Les droits d’accises sont des impôts indirects à payer lors de la mise à la consommation de certains produits, notamment l’alcool, le tabac et l’énergie. Mais avant cette étape de la consommation, il existe des régimes suspensifs qui permettent la production, le stockage et la circulation des produits entre professionnels sans payer le droit d’accises à ce stade, c’est-à-dire en suspension de droits d’accises. Les professionnels qui souhaitent bénéficier de ce régime doivent obtenir un agrément délivré par l’administration des douanes. Le régime de suspension de droits d’accises bénéficie au premier chef à l’entrepositaire agréé, lequel peut produire, transformer, détenir, recevoir et expédier des produits en suspension de droits d’accises dans un entrepôt fiscal.

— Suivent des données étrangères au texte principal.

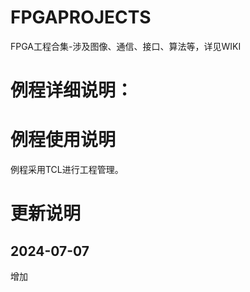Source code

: # FPGAPROJECTS
FPGA工程合集-涉及图像、通信、接口、算法等，详见WIKI

# 例程详细说明：

>

# 例程使用说明

例程采用TCL进行工程管理。

# 更新说明

## 2024-07-07

增加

Dans l’affaire jugée, il est question d’une société, DFA, qui achète des produits alcooliques et du tabac qu’elle détient, en tant qu’entrepositaire agréé, en suspension de droits d’accises. En 2016, à la suite d’un contrôle de l’entrepôt de la société DFA, l’administration des douanes a constaté que des produits manquants avaient été compensés avec des excédents de références différentes. En 2017, soutenant que les compensations effectuées avaient eu pour effet de minorer le montant des droits d’accises liés à l’ensemble des manquants constatés lors des inventaires, l’administration des douanes a émis contre la société DFA un avis préalable de taxation au titre des années 2013, 2014 et 2015. Puis après avoir émis un avis définitif de taxation, l’administration des douanes a notifié à la société DFA les infractions de défaut de paiement des droits d’accises sur l’alcool et le tabac, défaut de paiement de la cotisation sociale et défaut de tenue de la comptabilité matières par inexactitude. Enfin, elle a émis contre la société DFA deux avis de mise en recouvrement (AMR) des suppléments de droits réclamés et des pénalités de retard. Après le rejet de sa réclamation, la société DFA a alors assigné l’administration des douanes en annulation des AMR et de la décision de rejet et en remboursement des droits payés et des frais de caution engagés. Les premiers juges (TGI de Meaux) ont donné à raison à la société DFA, puisqu’ils ont annulé les deux AMR. Mais la Cour d’appel de Paris, infirmant leur jugement, a confirmé les AMR. Il en est de même de la chambre commerciale de la Cour de cassation, qui rejette le pourvoi de la société.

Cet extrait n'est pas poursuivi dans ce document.